Dias atrás, um bom amigo deu-se ao trabalho de telefonar, só para despertar-me da letargia, cada vez maior, que soçobra a vontade de atualizar este blog.
“O Brasil não tem jeito!” – disse-me pesaroso, – “Mas é importante, e cada vez mais necessário, que mais e mais pessoas como você continuem a mostrar o que está errado no país...”
– Mais e mais pessoas? – interrompi-o com absoluta ironia. – Onde estão essas “mais pessoas” que não as vejo?; nem leio! Quantas paredes as acoitam que as impede de se darem às claras do dia? O Brasil continua a ser roubado, dilapidado, enganado e o povão quer é mais... Onde estão essas pessoas de vozes tão sonoras, que tanto se importam e de quem você tanto fala?
Ele não soube dar nomes ou não quis; o que deu no mesmo! Poderia ter mencionado Reinaldo Azevedo, o único, na minha opinião, a demonstrar realmente, e a diário, que se incomoda com a velhacaria, roubos e mentiras petistas... Mas não o fez. Preferiu o conforto da ambigüidade generalizada.
A conversa prosseguiu ainda por algum tempo sem ele se preocupar com a conta do telefone. A despeito dos meus alertas para o fato, parecia determinado a persuadir-me de que há pessoas em seu infausto país a se importarem com os rumos desvirtuados pelos quais está enveredando... E eu deveria continuar a me importar...
Nesta altura, não sei como, veio à baila o nome de Ferreira Gullar, de quem ele é amigo. O fato que narrou eu já havia lido e aplaudido. O extraordinário poeta recusara a indicação para a Academia Brasileira de Letras, mesmo que recebesse muitas cartas de “imortais” pedindo-lhe que aceitasse.

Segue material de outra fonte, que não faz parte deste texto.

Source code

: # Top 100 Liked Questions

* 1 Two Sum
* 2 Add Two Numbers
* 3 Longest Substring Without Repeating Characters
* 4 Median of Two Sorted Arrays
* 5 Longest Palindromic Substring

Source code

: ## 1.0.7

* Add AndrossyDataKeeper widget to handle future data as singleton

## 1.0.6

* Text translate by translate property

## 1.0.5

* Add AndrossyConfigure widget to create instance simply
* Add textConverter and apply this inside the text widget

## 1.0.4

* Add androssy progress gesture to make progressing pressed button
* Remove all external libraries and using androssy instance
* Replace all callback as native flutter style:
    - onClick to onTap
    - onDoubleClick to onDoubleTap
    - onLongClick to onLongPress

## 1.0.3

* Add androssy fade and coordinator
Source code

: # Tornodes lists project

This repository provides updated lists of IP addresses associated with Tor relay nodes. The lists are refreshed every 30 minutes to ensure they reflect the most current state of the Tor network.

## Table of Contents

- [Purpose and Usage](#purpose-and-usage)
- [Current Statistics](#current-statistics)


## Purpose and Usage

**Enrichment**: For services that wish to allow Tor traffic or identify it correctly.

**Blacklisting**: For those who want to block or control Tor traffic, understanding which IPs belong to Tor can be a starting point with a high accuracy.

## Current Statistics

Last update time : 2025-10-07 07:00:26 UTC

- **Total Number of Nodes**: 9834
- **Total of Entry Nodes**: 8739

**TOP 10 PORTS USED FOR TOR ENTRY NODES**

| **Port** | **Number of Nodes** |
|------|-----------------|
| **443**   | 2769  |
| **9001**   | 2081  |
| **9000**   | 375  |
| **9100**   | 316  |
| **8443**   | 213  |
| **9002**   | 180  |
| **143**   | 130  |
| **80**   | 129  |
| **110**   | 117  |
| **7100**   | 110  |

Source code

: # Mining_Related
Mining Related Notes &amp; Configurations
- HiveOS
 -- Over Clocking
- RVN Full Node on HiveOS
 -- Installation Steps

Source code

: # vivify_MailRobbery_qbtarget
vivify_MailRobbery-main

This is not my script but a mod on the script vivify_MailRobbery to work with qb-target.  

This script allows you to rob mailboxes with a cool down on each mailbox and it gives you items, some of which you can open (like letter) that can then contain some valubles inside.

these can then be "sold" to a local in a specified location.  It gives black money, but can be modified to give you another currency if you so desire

Quando finalmente nos despedimos, apesar da satisfação de ter conversado com ele, pois há anos não nos falávamos, uma onda de tristeza abateu-se sobre mim. Entre uma baforada e outra do charuto percebi o quanto esse “paíf”, aos poucos, tal como a fumaça, vai-se diluindo no meio dos arquivos das minhas reminiscências; sobretudo por entre as frestas dos meus interesses...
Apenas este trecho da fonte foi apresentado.